While the 2% of our genome that encodes proteins has been successfully annotated and characterized, deciphering the regulatory code embedded in the remaining 98% remains a challenge. Improving our understanding of the regulatory code is essential for determining the cell-type-specific regulatory circuits that govern organogenesis and contribute to disease. Developmental regulatory networks in the sea urchin have been comprehensively described. In vertebrates, however, most studies of regulatory variation have taken a top-down approach, computationally predicting regulatory elements or experimentally characterizing binding sites of individual transcription factors.

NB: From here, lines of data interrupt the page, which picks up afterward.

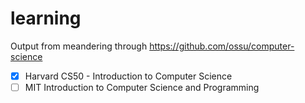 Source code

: # learning

Output from meandering through https://github.com/ossu/computer-science

* [x] Harvard CS50 - Introduction to Computer Science
* [ ] MIT Introduction to Computer Science and Programming
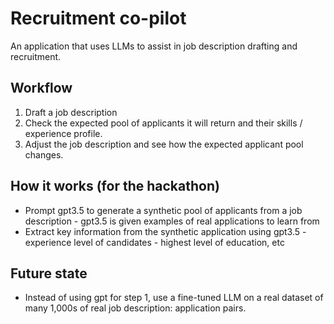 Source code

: ﻿# Recruitment co-pilot

An application that uses LLMs to assist in job description drafting and recruitment.

## Workflow

1. Draft a job description
2. Check the expected pool of applicants it will return and their skills / experience profile.
3. Adjust the job description and see how the expected applicant pool changes.

## How it works (for the hackathon)

* Prompt gpt3.5 to generate a synthetic pool of applicants from a job description
      - gpt3.5 is given examples of real applications to learn from
* Extract key information from the synthetic application using gpt3.5
      - experience level of candidates
      - highest level of education, etc  

## Future state

* Instead of using gpt for step 1, use a fine-tuned LLM on a real dataset of many 1,000s of real job description: application pairs.
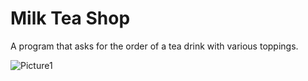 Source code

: # Milk Tea Shop

A program that asks for the order of a tea drink with various toppings.


![Picture1](https://user-images.githubusercontent.com/18335159/61976318-5cea5500-afa0-11e9-9c7e-089c7070df29.png)
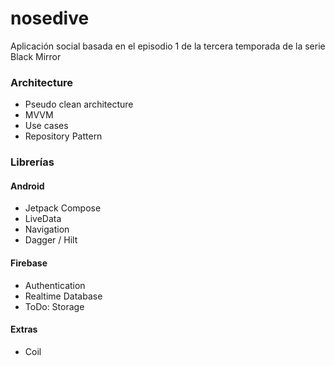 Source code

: # nosedive
Aplicación social basada en el episodio 1 de la tercera temporada de la serie Black Mirror

### Architecture

+ Pseudo clean architecture
+ MVVM
+ Use cases
+ Repository Pattern

### Librerías

#### Android

+ Jetpack Compose
+ LiveData
+ Navigation
+ Dagger / Hilt

#### Firebase

+ Authentication
+ Realtime Database
+ ToDo: Storage

#### Extras

+ Coil

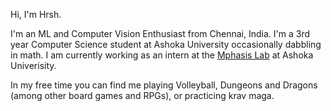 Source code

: Hi, I'm Hrsh.

I'm an ML and Computer Vision Enthusiast from Chennai, India. I'm a 3rd year Computer Science student at Ashoka University occasionally dabbling in math. I am currently working as an intern at the [Mphasis Lab](https://ml2ct.ashoka.edu.in/en/) at Ashoka Univerisity.

In my free time you can find me playing Volleyball, Dungeons and Dragons (among other board games and RPGs), or practicing krav maga. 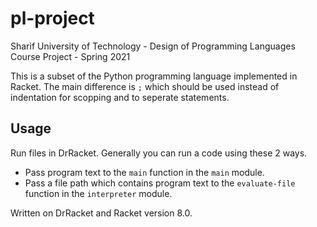 # pl-project

Sharif University of Technology - Design of Programming Languages Course Project - Spring 2021 

This is a subset of the Python programming language implemented in Racket. The main difference is `;` which should be used instead of indentation for scopping and to seperate statements.

## Usage

Run files in DrRacket. Generally you can run a code using these 2 ways.

- Pass program text to the `main` function in the `main` module.
- Pass a file path which contains program text to the `evaluate-file` function in the `interpreter` module.

Written on DrRacket and Racket version 8.0.
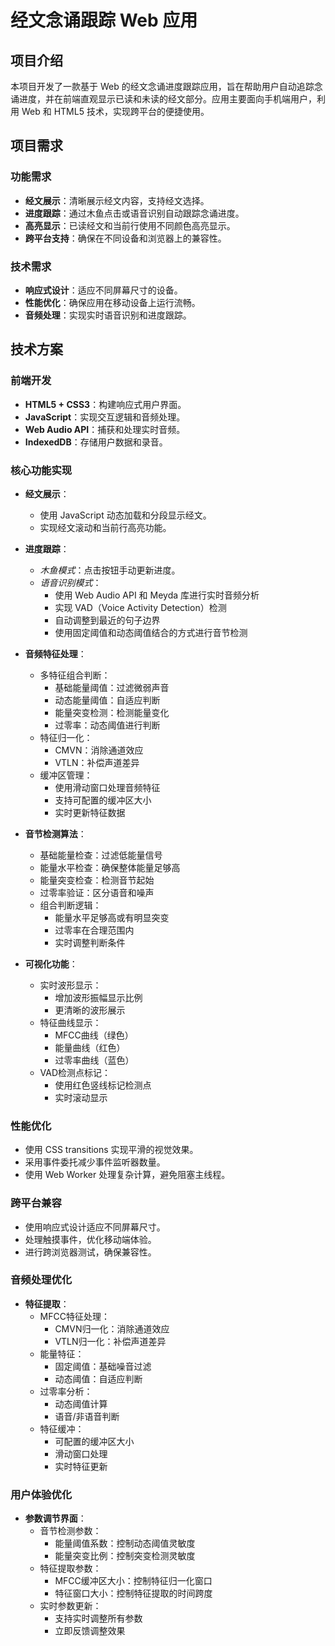 # 经文念诵跟踪 Web 应用

## 项目介绍

本项目开发了一款基于 Web 的经文念诵进度跟踪应用，旨在帮助用户自动追踪念诵进度，并在前端直观显示已读和未读的经文部分。应用主要面向手机端用户，利用 Web 和 HTML5 技术，实现跨平台的便捷使用。

## 项目需求

### 功能需求

- **经文展示**：清晰展示经文内容，支持经文选择。
- **进度跟踪**：通过木鱼点击或语音识别自动跟踪念诵进度。
- **高亮显示**：已读经文和当前行使用不同颜色高亮显示。
- **跨平台支持**：确保在不同设备和浏览器上的兼容性。

### 技术需求

- **响应式设计**：适应不同屏幕尺寸的设备。
- **性能优化**：确保应用在移动设备上运行流畅。
- **音频处理**：实现实时语音识别和进度跟踪。

## 技术方案

### 前端开发

- **HTML5 + CSS3**：构建响应式用户界面。
- **JavaScript**：实现交互逻辑和音频处理。
- **Web Audio API**：捕获和处理实时音频。
- **IndexedDB**：存储用户数据和录音。

### 核心功能实现

- **经文展示**：
  - 使用 JavaScript 动态加载和分段显示经文。
  - 实现经文滚动和当前行高亮功能。

- **进度跟踪**：
  - *木鱼模式*：点击按钮手动更新进度。
  - *语音识别模式*：
    - 使用 Web Audio API 和 Meyda 库进行实时音频分析
    - 实现 VAD（Voice Activity Detection）检测
    - 自动调整到最近的句子边界
    - 使用固定阈值和动态阈值结合的方式进行音节检测

- **音频特征处理**：
  - 多特征组合判断：
    - 基础能量阈值：过滤微弱声音
    - 动态能量阈值：自适应判断
    - 能量突变检测：检测能量变化
    - 过零率：动态阈值进行判断
  - 特征归一化：
    - CMVN：消除通道效应
    - VTLN：补偿声道差异
  - 缓冲区管理：
    - 使用滑动窗口处理音频特征
    - 支持可配置的缓冲区大小
    - 实时更新特征数据

- **音节检测算法**：
  - 基础能量检查：过滤低能量信号
  - 能量水平检查：确保整体能量足够高
  - 能量突变检查：检测音节起始
  - 过零率验证：区分语音和噪声
  - 组合判断逻辑：
    - 能量水平足够高或有明显突变
    - 过零率在合理范围内
    - 实时调整判断条件

- **可视化功能**：
  - 实时波形显示：
    - 增加波形振幅显示比例
    - 更清晰的波形展示
  - 特征曲线显示：
    - MFCC曲线（绿色）
    - 能量曲线（红色）
    - 过零率曲线（蓝色）
  - VAD检测点标记：
    - 使用红色竖线标记检测点
    - 实时滚动显示

### 性能优化

- 使用 CSS transitions 实现平滑的视觉效果。
- 采用事件委托减少事件监听器数量。
- 使用 Web Worker 处理复杂计算，避免阻塞主线程。

### 跨平台兼容

- 使用响应式设计适应不同屏幕尺寸。
- 处理触摸事件，优化移动端体验。
- 进行跨浏览器测试，确保兼容性。

### 音频处理优化

- **特征提取**：
  - MFCC特征处理：
    - CMVN归一化：消除通道效应
    - VTLN归一化：补偿声道差异
  - 能量特征：
    - 固定阈值：基础噪音过滤
    - 动态阈值：自适应判断
  - 过零率分析：
    - 动态阈值计算
    - 语音/非语音判断
  - 特征缓冲：
    - 可配置的缓冲区大小
    - 滑动窗口处理
    - 实时特征更新

### 用户体验优化

- **参数调节界面**：
  - 音节检测参数：
    - 能量阈值系数：控制动态阈值灵敏度
    - 能量突变比例：控制突变检测灵敏度
  - 特征提取参数：
    - MFCC缓冲区大小：控制特征归一化窗口
    - 特征窗口大小：控制特征提取的时间跨度
  - 实时参数更新：
    - 支持实时调整所有参数
    - 立即反馈调整效果
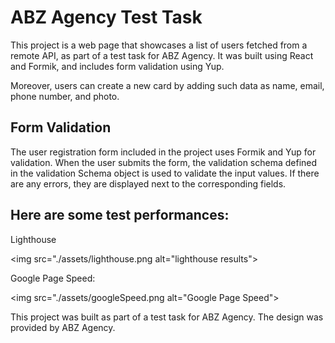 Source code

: # ABZ Agency Test Task

This project is a web page that showcases a list of users fetched from a remote API, as part of a test task for ABZ Agency. It was built using React and Formik, and includes form validation using Yup.

Moreover, users can create a new card by adding such data as name, email, phone number, and photo.

## Form Validation
The user registration form included in the project uses Formik and Yup for validation. When the user submits the form, the validation schema defined in the validation Schema object is used to validate the input values. If there are any errors, they are displayed next to the corresponding fields.

## Here are some test performances:
 Lighthouse

<img src="./assets/lighthouse.png alt="lighthouse results">

Google Page Speed:

<img src="./assets/googleSpeed.png alt="Google Page Speed">

This project was built as part of a test task for ABZ Agency. The design was provided by ABZ Agency.
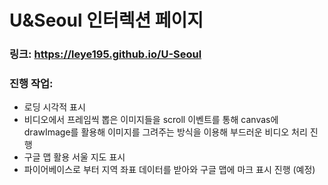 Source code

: # U&Seoul 인터렉션 페이지

### 링크: https://leye195.github.io/U-Seoul

### 진행 작업:

- 로딩 시각적 표시
- 비디오에서 프레임씩 뽑은 이미지들을 scroll 이벤트를 통해 canvas에 drawImage를 활용해 이미지를 그려주는 방식을 이용해 부드러운 비디오 처리 진행
- 구글 맵 활용 서울 지도 표시
- 파이어베이스로 부터 지역 좌표 데이터를 받아와 구글 맵에 마크 표시 진행 (예정)
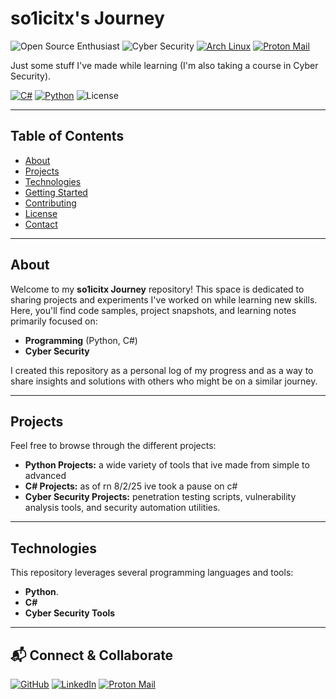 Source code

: # so1icitx's Journey

![Open Source Enthusiast](https://img.shields.io/badge/Open%20Source-Contributor-brightgreen)
![Cyber Security](https://img.shields.io/badge/Specializing-In%20Cyber%20Security-blue)
[![Arch Linux](https://img.shields.io/badge/Arch%20Linux-1793D1?logo=arch-linux&logoColor=fff)](#)
[![Proton Mail](https://img.shields.io/badge/Contact-Proton%20Mail-8B89CC?logo=protonmail&logoColor=white)](mailto:yourname@proton.me)

Just some stuff I've made while learning (I'm also taking a course in Cyber Security).



[![C#](https://custom-icon-badges.demolab.com/badge/C%23-%23239120.svg?logo=cshrp&logoColor=white)](#)
[![Python](https://img.shields.io/badge/Python-3776AB?logo=python&logoColor=fff)](#python-projects)
![License](https://img.shields.io/badge/License-MIT-green)

---

## Table of Contents

- [About](#about)
- [Projects](#projects)
- [Technologies](#technologies)
- [Getting Started](#getting-started)
- [Contributing](#contributing)
- [License](#license)
- [Contact](#contact)

---

## About

Welcome to my **so1icitx Journey** repository! This space is dedicated to sharing projects and experiments I've worked on while learning new skills. Here, you'll find code samples, project snapshots, and learning notes primarily focused on:

- **Programming** (Python, C#)
- **Cyber Security**

I created this repository as a personal log of my progress and as a way to share insights and solutions with others who might be on a similar journey.

---

## Projects

Feel free to browse through the different projects:
- **Python Projects:**  a wide variety of tools that ive made from simple to advanced
- **C# Projects:** as of rn 8/2/25 ive took a pause on c#
- **Cyber Security Projects:** penetration testing scripts, vulnerability analysis tools, and security automation utilities.


---

## Technologies

This repository leverages several programming languages and tools:

- **Python**.
- **C#** 
- **Cyber Security Tools** 

---

## 📬 Connect & Collaborate

[![GitHub](https://img.shields.io/badge/GitHub-Profile-black?logo=github)](https://github.com/so1icitx)
[![LinkedIn](https://img.shields.io/badge/LinkedIn-Profile-blue?logo=linkedin)](https://linkedin.com/in/yourprofile)
[![Proton Mail](https://img.shields.io/badge/Email_Me-8B89CC?logo=protonmail&logoColor=white)](mailto:tojitiktok@proton.me)

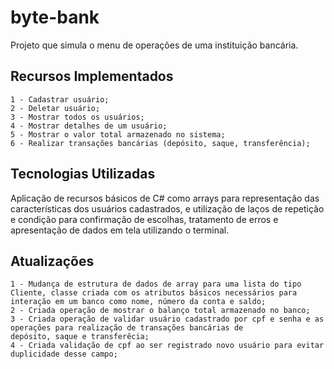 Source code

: # byte-bank
Projeto que simula o menu de operações de uma instituição bancária.

## Recursos Implementados
    1 - Cadastrar usuário;
    2 - Deletar usuário;
    3 - Mostrar todos os usuários;
    4 - Mostrar detalhes de um usuário;
    5 - Mostrar o valor total armazenado no sistema;
    6 - Realizar transações bancárias (depósito, saque, transferência);

## Tecnologias Utilizadas
Aplicação de recursos básicos de C# como arrays para representação das características dos usuários cadastrados,
e utilização de laços de repetição e condição para confirmação de escolhas, tratamento de erros e apresentação de dados em tela utilizando o terminal.

## Atualizações
    1 - Mudança de estrutura de dados de array para uma lista do tipo Cliente, classe criada com os atributos básicos necessários para 
    interação em um banco como nome, número da conta e saldo; 
    2 - Criada operação de mostrar o balanço total armazenado no banco;
    3 - Criada operação de validar usuário cadastrado por cpf e senha e as operações para realização de transações bancárias de 
    depósito, saque e transferêcia;
    4 - Criada validação de cpf ao ser registrado novo usuário para evitar duplicidade desse campo;
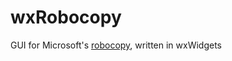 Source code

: # wxRobocopy
GUI for Microsoft's [robocopy](https://learn.microsoft.com/en-us/windows-server/administration/windows-commands/robocopy), written in wxWidgets
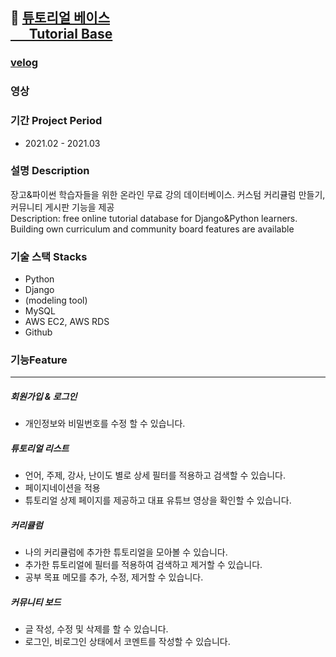 ## :mag_right: [튜토리얼 베이스 <br> &nbsp; &nbsp;  &nbsp; Tutorial Base](https://tutorialbasebydaylee.herokuapp.com/)

### [velog](-)
### 영상

### 기간 Project Period
- 2021.02 - 2021.03
 
### 설명 Description
장고&파이썬 학습자들을 위한 온라인 무료 강의 데이터베이스. 커스텀 커리큘럼 만들기, 커뮤니티 게시판 기능을 제공 <br>Description: free online tutorial database for Django&Python learners. Building own curriculum and community board features are available 

### 기술 스택 Stacks
- Python
- Django
- (modeling tool)
- MySQL
- AWS EC2, AWS RDS
- Github

### 기능Feature
-----------------
##### 회원가입 & 로그인 
- 개인정보와 비밀번호를 수정 할 수 있습니다.

##### 튜토리얼 리스트
- 언어, 주제, 강사, 난이도 별로 상세 필터를 적용하고 검색할 수 있습니다.
- 페이지네이션을 적용 
- 튜토리얼 상제 페이지를 제공하고 대표 유튜브 영상을 확인할 수 있습니다. 

##### 커리큘럼 
- 나의 커리큘럼에 추가한 튜토리얼을 모아볼 수 있습니다. 
- 추가한 튜토리얼에 필터를 적용하여 검색하고 제거할 수 있습니다. 
- 공부 목표 메모를 추가, 수정, 제거할 수 있습니다.  

##### 커뮤니티 보드
- 글 작성, 수정 및 삭제를 할 수 있습니다. 
- 로그인, 비로그인 상태에서 코멘트를 작성할 수 있습니다. 


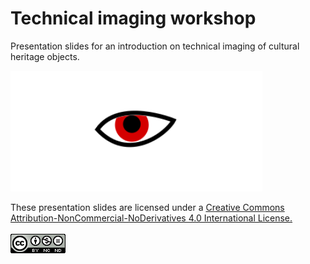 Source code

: # Technical imaging workshop 

Presentation slides for an introduction on technical imaging of cultural heritage objects.  


<img width=80% src="https://github.com/fligt/technical-imaging-workshop/blob/master/images/eye.svg">


These presentation slides are licensed under a [Creative Commons Attribution-NonCommercial-NoDerivatives 4.0 International License.](http://creativecommons.org/licenses/by-nc-nd/4.0/)
<br/><br/>
![cc-by-nc-sa](https://github.com/fligt/technical-imaging-workshop/blob/master/images/88x31.png)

Although many known regulatory regions are large and complex, preliminary in vivo functional studies indicate that DNA sequences as short as six base pairs (bp) drive precise expression of a reporter gene to specific tissues, and that a two-nucleotide substitution leads to a change in the domain of the expression. The proposed project will pioneer a novel bottom-up approach to decipher the vertebrate regulatory code by characterizing the regulatory potential of all 6-base pair (bp) sequences. These short motifs will be tested for enhancer activity using zebra fish transgenesis during development. The first specific aim of the project is to computationally design a collection of reporter constructs that covers all 6-mers compactly and enables efficient functional characterization of 6-mer enhancers. This is a challenging computational problem, and the algorithms designed and implemented at this stage will be a powerful resource for the efficient design of oligomers for future enhancer experiments and many other biological assays.
The second aim i s to compute and analyze the genomic distributions of experimentally validated enhancers and use the results to interpret expression data. Finally, the third aim is to develop and test models for the interaction of multiple regulatory 6-mers. Particular attention will be devoted to additive effects of combinations of enhancers and the identification of potential silencers. By building and functionally translating a regulatory language from scratch, this project complements top-down efforts to understand the regulatory code. This project will have an enormous impact on numerous biological fields, from developmental and evolutionary biology to genome annotation. Various clinical applications will also benefit from this project, such as reprogramming strategies for stem-cell-based regenerative therapies. In addition, it will pave the way for gene therapy by genetically engineering regulatory elements that drive compounds to specific tissues at different time points.

Public Health Relevance

Development proceeds via spatially and temporally exquisite patterns of gene regulation, which influence a wide range of biological processes from organ formation to human diversity and disease. The goal of this project is to efficiently study all short DNA sequences for their potential as regulators of gene expression during vertebrate development. This work will significantly advance our knowledge about the human genome and developmental gene regulation, with important applications in synthetic biology and the development of therapeutics.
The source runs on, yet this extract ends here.